Friday, October 02, 2015

Rural Oregon community where 10 were killed Thursday has long fought for right to bear arms

In the small towns of Western Oregon—like conservative Roseburg, where 10 people were killed during a shooting at Umpqua Community College on Thursday—the right to bear arms is a way of life, Jim Tankersley reports for The Washington Post. After the 2013 Newtown shootings that left 26 dead, including 20 children, Douglas County Sheriff John Hanlin sent a letter to Vice President Joe Biden "making 'a formal request that you NOT tamper with or attempt to amend the 2nd Amendment' and vowing not to enforce any such law that violated the constitution." He wrote, “Gun control is NOT the answer to preventing heinous crimes like school shootings."

Earlier this year "when Oregon lawmakers were considering their own background check expansion, Douglas County leaders recoiled again, even before the Democratic-controlled legislature could send it to the governor," Tankersley writes. "At a meeting in February, county commissioners approved a resolution 'objecting to any expansion of Oregon's failed background-check' system for firearms transfers between qualified, law-abiding persons' The bill passed over their objections, and Gov. Kate Brown, a Democrat, signed it."

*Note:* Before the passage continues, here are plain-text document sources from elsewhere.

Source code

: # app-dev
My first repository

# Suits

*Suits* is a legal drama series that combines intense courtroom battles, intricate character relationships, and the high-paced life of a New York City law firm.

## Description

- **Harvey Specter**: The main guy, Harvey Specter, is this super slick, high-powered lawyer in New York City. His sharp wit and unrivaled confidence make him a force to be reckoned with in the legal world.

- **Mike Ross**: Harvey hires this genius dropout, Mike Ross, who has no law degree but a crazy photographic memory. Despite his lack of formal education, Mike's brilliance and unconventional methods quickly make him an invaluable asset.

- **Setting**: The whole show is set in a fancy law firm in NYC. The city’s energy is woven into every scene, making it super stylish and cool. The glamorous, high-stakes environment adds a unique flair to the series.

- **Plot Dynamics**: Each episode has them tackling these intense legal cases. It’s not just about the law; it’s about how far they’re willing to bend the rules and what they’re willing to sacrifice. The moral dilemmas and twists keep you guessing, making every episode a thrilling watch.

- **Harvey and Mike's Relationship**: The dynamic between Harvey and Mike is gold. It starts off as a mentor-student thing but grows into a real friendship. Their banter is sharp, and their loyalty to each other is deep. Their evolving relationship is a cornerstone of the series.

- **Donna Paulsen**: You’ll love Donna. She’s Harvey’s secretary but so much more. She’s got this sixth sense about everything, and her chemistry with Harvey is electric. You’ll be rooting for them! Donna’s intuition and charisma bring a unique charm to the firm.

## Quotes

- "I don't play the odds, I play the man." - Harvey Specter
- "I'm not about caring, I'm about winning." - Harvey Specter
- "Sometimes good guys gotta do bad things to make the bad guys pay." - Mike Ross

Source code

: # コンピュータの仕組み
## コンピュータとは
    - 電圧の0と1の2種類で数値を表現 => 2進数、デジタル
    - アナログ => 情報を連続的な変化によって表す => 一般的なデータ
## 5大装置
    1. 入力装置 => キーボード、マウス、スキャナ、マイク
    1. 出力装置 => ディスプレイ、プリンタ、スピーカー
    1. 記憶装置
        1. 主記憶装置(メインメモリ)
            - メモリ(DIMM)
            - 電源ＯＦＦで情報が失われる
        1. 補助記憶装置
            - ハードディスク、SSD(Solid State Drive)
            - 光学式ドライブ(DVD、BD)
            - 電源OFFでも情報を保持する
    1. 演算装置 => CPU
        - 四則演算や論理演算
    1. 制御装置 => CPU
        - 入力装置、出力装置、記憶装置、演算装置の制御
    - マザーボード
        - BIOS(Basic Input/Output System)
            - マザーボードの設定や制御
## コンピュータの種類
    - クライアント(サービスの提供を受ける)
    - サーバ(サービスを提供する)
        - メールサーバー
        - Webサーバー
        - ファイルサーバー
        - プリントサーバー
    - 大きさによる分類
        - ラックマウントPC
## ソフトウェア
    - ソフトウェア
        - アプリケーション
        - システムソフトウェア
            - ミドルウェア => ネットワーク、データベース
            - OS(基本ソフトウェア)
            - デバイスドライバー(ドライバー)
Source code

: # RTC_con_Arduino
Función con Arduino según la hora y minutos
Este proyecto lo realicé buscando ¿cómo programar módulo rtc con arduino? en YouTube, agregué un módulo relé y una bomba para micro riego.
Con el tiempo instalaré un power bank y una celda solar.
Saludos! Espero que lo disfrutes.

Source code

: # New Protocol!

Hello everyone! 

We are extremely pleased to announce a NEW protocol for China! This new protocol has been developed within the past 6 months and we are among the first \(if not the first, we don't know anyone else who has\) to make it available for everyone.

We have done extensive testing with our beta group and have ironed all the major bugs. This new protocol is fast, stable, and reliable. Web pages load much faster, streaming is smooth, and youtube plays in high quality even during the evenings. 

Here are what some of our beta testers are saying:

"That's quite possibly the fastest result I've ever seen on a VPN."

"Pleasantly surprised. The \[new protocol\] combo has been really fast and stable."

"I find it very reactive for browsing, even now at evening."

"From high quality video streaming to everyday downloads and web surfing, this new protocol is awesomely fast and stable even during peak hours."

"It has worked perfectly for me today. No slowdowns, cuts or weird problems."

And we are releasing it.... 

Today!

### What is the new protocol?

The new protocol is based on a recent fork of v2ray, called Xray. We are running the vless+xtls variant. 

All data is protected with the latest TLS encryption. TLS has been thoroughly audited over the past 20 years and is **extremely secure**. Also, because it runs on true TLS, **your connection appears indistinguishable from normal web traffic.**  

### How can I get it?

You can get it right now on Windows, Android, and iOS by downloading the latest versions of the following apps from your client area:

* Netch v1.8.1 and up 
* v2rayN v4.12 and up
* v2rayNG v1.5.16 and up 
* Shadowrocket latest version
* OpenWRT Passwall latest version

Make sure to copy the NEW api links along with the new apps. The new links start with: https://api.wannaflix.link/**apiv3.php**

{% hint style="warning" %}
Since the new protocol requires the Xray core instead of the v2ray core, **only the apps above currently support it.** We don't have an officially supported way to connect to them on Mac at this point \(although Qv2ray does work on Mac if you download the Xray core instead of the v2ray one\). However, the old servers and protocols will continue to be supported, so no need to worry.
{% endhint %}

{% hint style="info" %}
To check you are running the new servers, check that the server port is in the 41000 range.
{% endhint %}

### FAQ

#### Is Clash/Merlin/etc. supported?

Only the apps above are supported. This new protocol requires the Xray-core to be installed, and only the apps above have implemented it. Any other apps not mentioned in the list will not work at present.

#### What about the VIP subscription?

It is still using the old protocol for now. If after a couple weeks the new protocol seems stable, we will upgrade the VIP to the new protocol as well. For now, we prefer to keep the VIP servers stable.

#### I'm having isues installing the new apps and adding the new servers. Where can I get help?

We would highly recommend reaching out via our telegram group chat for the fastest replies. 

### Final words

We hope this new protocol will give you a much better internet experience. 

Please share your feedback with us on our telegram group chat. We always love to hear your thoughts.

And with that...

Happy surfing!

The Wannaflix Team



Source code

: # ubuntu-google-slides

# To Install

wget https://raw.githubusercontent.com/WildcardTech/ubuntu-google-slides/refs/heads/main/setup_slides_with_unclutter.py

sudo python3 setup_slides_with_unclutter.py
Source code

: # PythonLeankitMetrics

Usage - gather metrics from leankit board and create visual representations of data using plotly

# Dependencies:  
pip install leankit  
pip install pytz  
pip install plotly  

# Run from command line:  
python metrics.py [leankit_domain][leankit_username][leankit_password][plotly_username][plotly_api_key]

"That legislation made Oregon one of the first states to adopt the blanket background checks that have been pushed by a national gun-control group funded by former New York City Mayor Michael Bloomberg," Tankersley writes. "Those checks apply to almost any transfer of a gun between two people who aren’t related to one another, and not just to sales at shops and gun shows. Until that point, Oregon put relatively few restrictions on gun ownership, compared to other states."

"A right to bear arms is enshrined in the state constitution," Tankersley writes. "No state license is required to buy a gun. It is a “shall-issue” state for concealed weapons permits, meaning applicants only need to satisfy certain criteria—like not having any outsanding warrants for their arrest—and not demonstrated a need to carry a gun concealed. The background checks law was a step in a different direction. And to some in large swaths of rural Oregon—and vast expanses of America—it can feel like a betrayal of their way of life. (Read more)

The shooter targeted Christians, and that is rare, the Post reports, citing FBI data from 2013: There were 625 hate crimes against Jews, 135 against Muslims, 70 against Catholics and 35 against Protestants.